◆ **Problem statement**
Going through the entries below, copy out each line that contains "Stream".

◆ **The data**
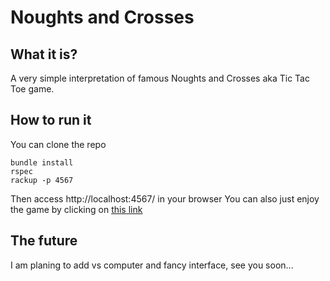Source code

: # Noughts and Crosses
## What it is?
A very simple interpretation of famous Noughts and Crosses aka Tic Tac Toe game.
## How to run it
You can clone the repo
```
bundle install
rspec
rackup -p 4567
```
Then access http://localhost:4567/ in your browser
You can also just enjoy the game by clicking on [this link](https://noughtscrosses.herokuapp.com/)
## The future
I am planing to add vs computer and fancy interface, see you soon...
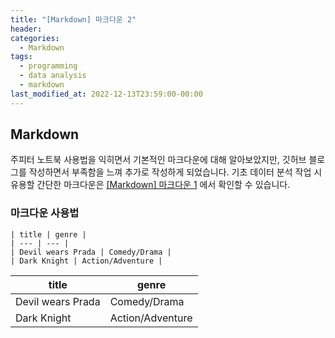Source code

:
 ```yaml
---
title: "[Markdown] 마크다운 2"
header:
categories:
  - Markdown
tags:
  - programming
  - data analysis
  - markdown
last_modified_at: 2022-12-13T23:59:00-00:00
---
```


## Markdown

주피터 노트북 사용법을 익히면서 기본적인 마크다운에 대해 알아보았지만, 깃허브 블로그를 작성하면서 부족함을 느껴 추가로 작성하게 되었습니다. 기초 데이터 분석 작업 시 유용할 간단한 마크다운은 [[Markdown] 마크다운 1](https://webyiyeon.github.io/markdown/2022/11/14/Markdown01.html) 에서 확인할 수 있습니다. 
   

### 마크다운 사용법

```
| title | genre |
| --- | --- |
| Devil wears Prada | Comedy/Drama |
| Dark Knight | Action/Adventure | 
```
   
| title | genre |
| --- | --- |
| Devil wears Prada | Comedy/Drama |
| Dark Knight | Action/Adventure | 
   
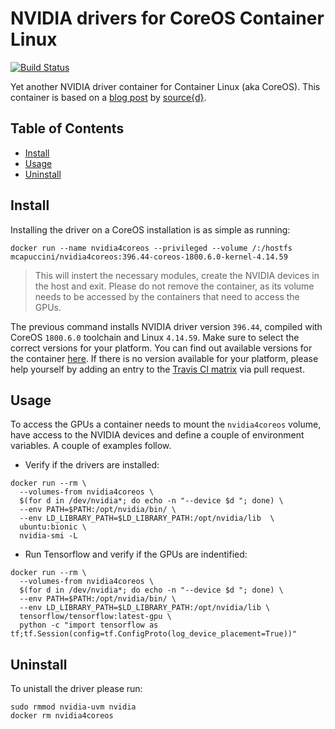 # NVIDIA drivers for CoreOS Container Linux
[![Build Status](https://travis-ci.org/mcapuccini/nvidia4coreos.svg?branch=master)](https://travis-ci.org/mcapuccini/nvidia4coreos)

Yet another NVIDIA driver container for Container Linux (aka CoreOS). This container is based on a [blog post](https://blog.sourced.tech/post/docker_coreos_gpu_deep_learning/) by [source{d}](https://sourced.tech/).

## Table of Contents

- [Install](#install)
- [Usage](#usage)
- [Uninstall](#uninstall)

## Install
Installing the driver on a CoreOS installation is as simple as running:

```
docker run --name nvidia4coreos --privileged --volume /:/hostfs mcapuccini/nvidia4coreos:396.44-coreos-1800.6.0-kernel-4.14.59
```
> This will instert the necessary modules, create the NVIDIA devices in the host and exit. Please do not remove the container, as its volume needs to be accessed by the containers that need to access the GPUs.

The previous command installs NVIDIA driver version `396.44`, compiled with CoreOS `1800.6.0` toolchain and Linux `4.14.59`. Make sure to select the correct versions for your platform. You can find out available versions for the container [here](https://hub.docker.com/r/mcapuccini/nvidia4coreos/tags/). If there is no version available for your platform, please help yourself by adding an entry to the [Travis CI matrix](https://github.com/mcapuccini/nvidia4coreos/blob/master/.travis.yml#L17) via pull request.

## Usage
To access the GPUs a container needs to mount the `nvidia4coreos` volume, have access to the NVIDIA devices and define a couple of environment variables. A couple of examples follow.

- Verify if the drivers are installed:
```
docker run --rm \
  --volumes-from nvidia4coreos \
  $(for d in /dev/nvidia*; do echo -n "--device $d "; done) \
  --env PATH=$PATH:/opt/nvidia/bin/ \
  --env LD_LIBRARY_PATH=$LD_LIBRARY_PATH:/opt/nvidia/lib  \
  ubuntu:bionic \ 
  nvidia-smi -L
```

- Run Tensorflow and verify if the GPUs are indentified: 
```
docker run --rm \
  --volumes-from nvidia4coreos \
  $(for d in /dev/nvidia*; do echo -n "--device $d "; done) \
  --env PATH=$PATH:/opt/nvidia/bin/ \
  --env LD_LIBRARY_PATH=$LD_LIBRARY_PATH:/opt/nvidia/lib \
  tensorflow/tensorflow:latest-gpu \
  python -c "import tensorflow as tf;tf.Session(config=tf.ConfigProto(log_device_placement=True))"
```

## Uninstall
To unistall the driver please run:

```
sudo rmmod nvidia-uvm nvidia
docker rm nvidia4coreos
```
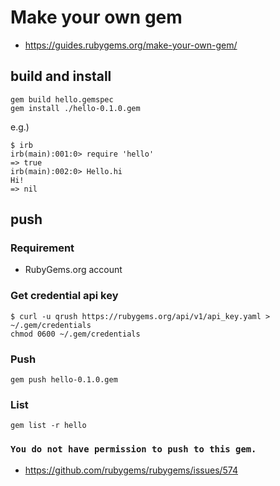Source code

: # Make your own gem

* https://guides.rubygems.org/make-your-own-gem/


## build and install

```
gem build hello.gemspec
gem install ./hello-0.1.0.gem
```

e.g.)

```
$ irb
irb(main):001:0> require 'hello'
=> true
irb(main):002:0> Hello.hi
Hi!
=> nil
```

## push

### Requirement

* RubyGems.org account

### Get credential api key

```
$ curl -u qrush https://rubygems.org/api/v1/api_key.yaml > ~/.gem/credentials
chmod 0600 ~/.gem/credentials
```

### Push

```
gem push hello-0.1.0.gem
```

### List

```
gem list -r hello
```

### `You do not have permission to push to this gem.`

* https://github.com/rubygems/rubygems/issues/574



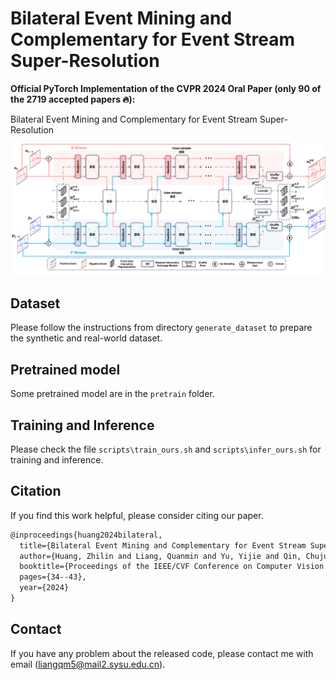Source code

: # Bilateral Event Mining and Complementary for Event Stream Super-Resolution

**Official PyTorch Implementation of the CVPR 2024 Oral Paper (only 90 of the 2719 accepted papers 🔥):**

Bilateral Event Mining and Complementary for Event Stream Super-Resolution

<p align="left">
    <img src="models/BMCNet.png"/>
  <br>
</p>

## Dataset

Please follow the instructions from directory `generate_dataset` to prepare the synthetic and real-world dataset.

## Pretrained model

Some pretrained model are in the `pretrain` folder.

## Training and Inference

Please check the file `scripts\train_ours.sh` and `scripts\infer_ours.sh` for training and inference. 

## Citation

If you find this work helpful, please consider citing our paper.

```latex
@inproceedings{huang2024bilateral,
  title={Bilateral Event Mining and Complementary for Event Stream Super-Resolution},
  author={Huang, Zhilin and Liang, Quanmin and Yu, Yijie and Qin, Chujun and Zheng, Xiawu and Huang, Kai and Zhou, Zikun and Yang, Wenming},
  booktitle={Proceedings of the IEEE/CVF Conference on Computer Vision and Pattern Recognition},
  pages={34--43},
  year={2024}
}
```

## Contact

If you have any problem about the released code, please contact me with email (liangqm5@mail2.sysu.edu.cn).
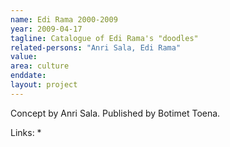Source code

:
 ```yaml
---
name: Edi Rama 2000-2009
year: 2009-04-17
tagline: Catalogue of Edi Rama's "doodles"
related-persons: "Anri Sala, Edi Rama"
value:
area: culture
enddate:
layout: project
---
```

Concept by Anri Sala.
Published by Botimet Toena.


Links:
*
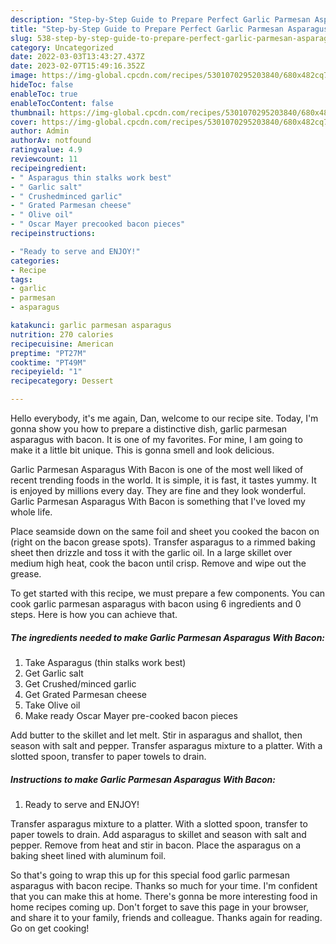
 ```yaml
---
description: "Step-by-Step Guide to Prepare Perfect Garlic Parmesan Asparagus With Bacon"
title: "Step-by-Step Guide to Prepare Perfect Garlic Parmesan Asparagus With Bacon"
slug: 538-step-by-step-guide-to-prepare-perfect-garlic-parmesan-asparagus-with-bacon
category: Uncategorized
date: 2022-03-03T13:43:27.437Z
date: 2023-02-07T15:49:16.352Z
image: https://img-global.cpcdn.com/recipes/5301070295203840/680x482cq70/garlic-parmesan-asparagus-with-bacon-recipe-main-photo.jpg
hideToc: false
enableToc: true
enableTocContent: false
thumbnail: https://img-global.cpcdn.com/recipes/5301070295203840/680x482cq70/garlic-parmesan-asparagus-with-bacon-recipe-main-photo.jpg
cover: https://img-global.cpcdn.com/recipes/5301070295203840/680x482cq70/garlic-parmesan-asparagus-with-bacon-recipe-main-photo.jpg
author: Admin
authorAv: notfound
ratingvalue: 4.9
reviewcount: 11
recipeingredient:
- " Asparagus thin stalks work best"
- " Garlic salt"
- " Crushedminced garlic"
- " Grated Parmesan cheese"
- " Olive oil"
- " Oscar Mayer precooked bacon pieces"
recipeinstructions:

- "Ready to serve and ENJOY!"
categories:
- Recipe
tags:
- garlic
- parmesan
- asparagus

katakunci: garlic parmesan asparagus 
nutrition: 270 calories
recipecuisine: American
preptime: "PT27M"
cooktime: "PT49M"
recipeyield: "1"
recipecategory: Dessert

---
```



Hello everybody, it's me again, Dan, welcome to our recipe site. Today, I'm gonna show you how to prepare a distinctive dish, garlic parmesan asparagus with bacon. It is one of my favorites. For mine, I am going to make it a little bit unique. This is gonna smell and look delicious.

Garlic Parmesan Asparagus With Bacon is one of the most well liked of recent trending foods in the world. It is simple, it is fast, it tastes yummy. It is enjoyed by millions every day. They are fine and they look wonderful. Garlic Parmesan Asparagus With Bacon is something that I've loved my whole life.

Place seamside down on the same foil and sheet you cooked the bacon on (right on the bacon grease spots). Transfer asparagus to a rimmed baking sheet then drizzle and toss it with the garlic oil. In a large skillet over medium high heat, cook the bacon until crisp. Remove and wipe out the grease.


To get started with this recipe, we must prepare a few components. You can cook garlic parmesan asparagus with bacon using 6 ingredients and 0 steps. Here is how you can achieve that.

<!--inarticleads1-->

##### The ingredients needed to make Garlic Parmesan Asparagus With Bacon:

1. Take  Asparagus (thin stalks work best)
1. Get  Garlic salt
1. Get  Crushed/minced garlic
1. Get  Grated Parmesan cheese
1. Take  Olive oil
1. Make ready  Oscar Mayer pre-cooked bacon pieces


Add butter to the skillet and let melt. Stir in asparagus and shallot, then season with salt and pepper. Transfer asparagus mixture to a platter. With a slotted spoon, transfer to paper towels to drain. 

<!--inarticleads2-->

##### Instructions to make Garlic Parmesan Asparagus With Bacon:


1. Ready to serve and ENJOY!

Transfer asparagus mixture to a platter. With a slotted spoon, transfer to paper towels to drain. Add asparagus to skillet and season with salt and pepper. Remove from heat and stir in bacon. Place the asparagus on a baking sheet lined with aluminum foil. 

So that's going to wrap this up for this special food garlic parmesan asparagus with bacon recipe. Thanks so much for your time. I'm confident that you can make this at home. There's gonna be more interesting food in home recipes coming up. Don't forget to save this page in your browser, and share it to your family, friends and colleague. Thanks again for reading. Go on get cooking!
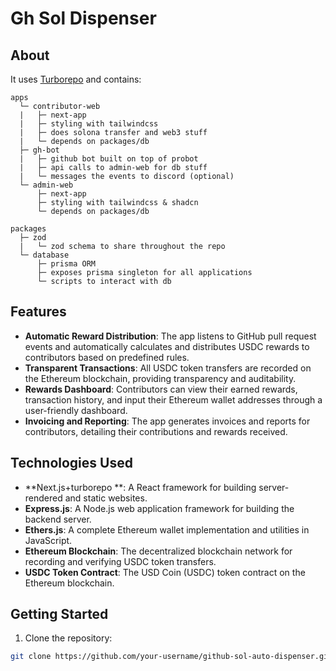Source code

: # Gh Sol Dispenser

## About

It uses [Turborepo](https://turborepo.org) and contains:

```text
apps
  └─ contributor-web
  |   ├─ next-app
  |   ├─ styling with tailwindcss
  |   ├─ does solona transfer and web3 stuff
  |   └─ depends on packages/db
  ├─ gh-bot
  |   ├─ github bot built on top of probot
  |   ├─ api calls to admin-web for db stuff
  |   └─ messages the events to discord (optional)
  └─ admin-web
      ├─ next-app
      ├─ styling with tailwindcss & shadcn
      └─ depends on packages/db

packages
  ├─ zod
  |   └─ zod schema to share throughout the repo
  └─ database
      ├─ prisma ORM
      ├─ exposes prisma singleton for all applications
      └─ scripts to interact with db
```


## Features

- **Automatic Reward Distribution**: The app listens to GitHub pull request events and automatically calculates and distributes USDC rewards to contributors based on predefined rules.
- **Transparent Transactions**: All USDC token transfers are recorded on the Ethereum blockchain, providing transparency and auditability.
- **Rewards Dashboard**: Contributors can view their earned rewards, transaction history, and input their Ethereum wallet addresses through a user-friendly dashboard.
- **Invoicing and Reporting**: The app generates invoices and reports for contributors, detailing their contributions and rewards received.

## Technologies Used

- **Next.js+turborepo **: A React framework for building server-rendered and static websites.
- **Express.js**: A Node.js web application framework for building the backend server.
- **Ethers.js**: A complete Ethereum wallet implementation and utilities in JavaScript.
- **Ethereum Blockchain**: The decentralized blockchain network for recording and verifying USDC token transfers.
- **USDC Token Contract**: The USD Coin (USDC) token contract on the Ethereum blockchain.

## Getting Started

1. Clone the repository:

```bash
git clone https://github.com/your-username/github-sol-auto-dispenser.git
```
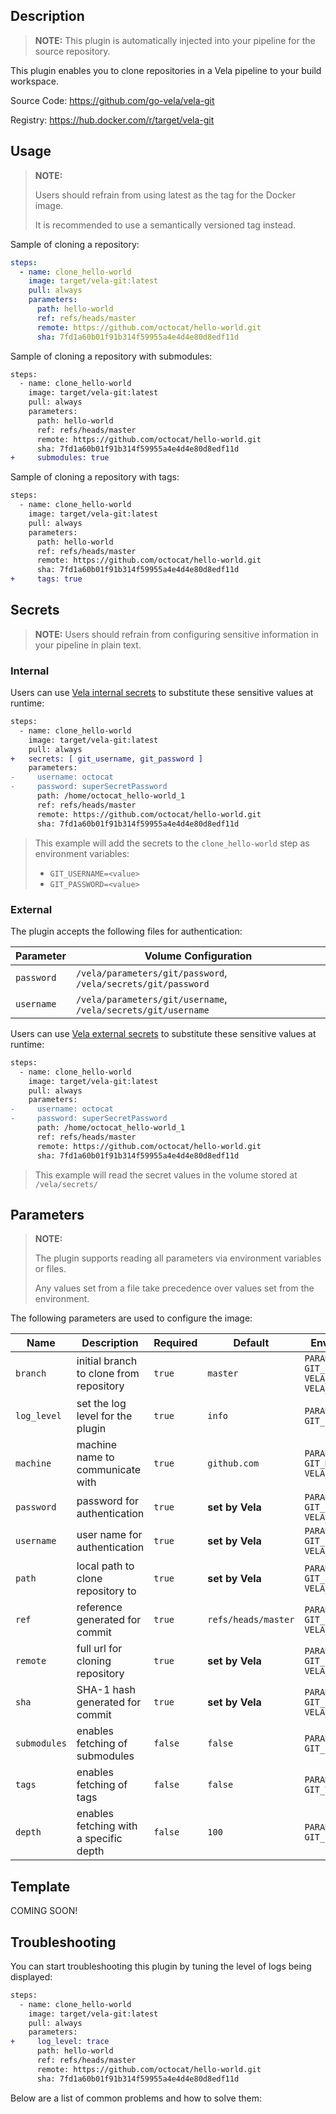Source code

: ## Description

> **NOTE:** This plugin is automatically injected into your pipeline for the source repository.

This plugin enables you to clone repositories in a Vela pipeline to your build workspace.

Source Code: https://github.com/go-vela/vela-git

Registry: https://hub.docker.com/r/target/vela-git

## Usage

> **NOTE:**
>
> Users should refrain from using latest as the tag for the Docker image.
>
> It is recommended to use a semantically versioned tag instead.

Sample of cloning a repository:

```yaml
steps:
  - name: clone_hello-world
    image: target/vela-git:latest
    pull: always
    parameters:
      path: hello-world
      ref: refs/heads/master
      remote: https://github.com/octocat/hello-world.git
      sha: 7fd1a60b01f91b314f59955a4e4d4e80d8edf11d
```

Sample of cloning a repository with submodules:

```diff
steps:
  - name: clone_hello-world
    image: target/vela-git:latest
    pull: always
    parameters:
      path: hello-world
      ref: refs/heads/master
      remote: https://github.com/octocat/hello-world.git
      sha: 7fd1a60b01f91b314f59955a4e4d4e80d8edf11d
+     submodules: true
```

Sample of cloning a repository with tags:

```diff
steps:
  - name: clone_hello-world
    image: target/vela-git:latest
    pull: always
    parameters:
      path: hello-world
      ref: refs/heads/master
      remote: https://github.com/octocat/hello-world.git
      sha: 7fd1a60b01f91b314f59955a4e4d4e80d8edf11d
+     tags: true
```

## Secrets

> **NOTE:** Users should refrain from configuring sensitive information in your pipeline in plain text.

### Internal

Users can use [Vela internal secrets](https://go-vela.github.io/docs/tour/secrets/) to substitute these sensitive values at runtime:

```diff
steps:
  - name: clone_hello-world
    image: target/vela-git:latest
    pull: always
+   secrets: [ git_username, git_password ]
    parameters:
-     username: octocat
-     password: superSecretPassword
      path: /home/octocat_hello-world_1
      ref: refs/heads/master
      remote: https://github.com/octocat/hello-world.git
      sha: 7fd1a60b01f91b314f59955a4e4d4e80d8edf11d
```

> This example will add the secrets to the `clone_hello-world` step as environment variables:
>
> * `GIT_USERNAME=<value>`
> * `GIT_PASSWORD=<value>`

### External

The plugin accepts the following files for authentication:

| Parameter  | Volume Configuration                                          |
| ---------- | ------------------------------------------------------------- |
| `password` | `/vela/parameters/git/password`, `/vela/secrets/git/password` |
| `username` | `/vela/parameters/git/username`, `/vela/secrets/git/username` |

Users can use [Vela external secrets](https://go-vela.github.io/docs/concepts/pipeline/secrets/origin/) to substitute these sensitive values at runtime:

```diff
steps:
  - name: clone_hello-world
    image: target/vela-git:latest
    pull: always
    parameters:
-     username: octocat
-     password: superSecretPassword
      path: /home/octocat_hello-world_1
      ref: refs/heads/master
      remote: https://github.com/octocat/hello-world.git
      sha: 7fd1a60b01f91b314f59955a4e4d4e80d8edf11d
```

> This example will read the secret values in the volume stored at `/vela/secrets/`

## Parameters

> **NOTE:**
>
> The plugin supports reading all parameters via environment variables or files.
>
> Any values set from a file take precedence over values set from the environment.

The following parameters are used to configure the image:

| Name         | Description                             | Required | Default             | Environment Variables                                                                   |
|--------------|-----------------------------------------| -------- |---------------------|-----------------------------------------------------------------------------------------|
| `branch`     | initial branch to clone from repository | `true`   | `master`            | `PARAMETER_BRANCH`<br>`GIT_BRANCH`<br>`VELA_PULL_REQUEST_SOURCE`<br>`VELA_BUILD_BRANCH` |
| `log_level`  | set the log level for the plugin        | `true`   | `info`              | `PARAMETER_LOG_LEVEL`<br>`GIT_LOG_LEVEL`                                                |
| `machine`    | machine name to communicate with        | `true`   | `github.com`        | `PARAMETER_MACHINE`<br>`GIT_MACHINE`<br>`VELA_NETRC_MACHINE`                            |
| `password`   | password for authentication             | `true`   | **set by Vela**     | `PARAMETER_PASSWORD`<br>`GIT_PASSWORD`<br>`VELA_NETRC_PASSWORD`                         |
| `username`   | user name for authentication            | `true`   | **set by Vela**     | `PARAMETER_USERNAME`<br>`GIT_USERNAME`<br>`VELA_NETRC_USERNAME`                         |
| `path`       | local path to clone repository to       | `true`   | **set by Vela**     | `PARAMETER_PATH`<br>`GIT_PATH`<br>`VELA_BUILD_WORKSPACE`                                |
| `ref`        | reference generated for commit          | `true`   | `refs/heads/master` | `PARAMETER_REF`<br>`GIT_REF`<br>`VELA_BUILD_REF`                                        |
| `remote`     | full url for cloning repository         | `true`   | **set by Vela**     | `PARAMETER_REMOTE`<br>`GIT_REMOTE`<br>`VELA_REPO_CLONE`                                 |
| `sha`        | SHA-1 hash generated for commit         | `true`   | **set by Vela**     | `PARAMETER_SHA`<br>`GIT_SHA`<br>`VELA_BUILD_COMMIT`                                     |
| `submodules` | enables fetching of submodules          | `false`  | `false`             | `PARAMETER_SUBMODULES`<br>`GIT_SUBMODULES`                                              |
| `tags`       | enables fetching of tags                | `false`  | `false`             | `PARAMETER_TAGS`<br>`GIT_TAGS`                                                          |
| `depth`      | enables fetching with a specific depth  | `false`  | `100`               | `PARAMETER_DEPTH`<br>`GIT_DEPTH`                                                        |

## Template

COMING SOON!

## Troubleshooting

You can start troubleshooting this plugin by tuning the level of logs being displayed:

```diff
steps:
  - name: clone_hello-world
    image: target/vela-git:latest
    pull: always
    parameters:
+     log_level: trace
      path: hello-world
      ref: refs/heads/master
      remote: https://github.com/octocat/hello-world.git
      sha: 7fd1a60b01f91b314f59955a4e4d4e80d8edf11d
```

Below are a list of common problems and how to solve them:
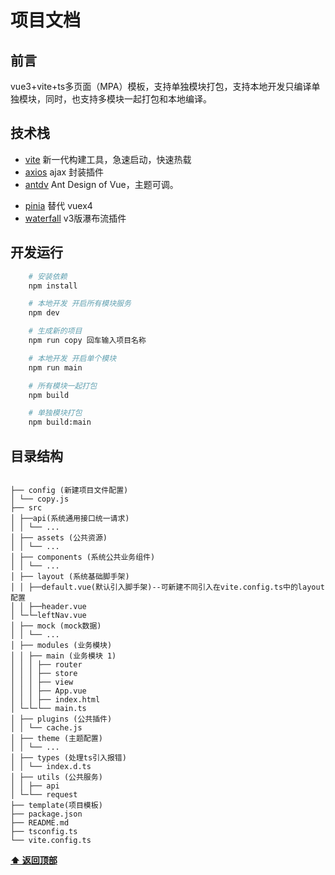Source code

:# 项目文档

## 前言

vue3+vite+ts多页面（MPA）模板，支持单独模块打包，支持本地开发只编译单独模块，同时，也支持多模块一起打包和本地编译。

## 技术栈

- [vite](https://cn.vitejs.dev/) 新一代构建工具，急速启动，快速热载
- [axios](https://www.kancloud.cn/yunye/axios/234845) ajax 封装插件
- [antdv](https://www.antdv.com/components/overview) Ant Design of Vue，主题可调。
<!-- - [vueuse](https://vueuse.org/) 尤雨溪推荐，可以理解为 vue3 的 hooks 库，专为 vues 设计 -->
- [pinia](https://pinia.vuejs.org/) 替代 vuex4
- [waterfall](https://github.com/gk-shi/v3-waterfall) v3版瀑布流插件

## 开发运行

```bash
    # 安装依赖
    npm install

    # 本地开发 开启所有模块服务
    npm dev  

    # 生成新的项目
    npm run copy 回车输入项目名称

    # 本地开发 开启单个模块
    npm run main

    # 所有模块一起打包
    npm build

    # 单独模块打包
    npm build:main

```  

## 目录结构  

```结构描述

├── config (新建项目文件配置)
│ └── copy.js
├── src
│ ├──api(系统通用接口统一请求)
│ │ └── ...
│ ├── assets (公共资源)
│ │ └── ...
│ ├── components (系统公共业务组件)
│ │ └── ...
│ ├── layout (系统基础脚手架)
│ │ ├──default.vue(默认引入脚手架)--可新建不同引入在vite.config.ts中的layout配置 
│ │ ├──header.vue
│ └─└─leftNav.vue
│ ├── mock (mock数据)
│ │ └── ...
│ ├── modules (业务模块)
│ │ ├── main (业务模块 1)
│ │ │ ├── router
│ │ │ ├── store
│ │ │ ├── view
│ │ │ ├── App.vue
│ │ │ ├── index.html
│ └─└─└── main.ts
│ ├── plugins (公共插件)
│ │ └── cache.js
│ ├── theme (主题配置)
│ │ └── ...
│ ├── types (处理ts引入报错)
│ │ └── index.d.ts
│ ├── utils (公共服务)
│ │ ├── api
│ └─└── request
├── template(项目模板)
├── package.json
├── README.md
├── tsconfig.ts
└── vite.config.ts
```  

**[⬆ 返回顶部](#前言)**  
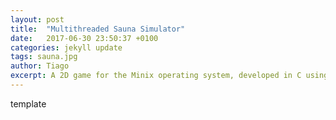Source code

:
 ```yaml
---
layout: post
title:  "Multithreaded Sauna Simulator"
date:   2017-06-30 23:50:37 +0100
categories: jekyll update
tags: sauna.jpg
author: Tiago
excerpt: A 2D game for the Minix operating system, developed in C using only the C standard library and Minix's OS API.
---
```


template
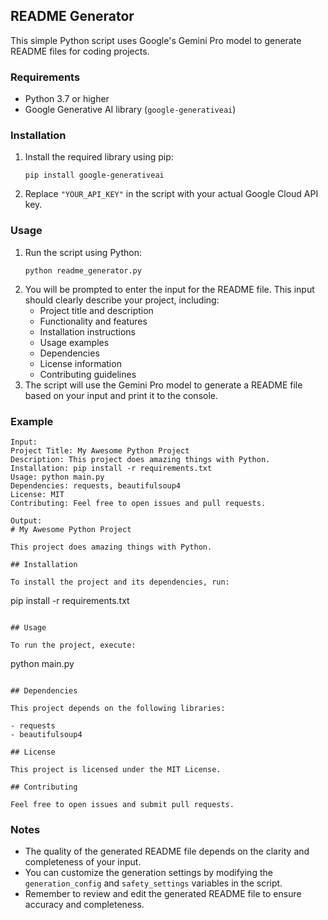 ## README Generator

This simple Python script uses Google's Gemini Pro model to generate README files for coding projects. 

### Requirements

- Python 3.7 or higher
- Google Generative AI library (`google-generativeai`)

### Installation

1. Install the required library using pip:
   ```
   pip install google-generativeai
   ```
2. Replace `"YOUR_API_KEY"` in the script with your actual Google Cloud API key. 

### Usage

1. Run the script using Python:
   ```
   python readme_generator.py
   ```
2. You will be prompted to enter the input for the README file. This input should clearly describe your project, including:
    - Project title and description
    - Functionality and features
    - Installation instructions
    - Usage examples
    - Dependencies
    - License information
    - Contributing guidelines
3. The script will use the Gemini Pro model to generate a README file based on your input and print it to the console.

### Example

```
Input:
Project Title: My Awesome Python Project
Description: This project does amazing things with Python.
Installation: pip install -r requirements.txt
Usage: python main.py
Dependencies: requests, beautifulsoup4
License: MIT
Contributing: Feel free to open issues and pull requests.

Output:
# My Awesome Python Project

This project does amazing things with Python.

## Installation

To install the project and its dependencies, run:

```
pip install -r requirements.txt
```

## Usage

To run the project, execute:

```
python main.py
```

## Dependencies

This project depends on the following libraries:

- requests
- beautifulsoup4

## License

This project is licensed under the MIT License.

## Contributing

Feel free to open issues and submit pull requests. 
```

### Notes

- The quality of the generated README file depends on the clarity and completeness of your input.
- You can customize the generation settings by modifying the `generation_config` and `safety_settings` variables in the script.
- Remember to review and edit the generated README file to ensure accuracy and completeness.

◆ **Answer to the exercise**
: # Bilateral Event Mining and Complementary for Event Stream Super-Resolution
Bilateral Event Mining and Complementary for Event Stream Super-Resolution
  title={Bilateral Event Mining and Complementary for Event Stream Super-Resolution},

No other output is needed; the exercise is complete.